YOUR INSTRUCTIONS
Scan the data below and state how many of its lines contain the word "blockquote", giving only the figure.

AVAILABLE DATA
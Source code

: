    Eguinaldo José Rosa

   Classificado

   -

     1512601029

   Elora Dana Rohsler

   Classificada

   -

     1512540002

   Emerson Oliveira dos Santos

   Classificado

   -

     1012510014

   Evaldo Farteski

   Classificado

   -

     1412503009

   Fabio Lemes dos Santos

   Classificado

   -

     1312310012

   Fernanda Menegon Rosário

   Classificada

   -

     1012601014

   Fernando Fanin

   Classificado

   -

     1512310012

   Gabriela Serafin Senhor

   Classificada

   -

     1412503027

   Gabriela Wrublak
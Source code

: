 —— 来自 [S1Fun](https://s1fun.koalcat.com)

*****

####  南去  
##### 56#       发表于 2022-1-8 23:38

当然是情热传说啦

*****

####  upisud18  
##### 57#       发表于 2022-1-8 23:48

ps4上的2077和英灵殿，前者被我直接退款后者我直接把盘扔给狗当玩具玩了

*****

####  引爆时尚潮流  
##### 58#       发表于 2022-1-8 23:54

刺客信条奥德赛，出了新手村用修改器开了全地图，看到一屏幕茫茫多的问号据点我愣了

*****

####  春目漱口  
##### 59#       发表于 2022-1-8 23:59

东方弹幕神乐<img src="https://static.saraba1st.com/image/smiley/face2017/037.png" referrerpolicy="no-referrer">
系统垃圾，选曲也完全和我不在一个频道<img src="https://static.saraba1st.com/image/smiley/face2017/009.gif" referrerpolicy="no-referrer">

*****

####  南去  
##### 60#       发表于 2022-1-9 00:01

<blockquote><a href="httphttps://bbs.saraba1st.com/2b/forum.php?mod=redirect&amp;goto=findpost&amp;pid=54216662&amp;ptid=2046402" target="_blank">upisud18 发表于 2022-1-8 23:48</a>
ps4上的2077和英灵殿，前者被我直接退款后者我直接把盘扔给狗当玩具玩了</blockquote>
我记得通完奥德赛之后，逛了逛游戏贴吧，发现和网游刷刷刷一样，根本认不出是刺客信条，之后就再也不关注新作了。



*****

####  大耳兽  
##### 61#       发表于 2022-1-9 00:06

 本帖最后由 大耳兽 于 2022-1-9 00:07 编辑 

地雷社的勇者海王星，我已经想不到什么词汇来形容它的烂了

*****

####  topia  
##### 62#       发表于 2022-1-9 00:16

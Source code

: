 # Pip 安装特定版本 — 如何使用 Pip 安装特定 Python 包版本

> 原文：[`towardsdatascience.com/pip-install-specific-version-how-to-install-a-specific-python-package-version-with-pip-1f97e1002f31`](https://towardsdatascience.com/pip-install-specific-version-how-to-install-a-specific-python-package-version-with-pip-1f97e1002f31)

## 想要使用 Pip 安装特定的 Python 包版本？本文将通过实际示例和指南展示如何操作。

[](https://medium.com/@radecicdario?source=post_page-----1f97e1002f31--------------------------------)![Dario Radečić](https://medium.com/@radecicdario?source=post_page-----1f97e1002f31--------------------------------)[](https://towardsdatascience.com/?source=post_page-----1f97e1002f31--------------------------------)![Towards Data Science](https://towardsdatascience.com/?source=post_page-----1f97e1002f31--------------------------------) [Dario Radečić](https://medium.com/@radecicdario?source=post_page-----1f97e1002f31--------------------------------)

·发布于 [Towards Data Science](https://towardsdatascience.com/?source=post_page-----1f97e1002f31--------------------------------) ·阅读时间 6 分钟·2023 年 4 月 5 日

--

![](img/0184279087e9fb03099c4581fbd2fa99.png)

REPLY TO THE EXERCISE
2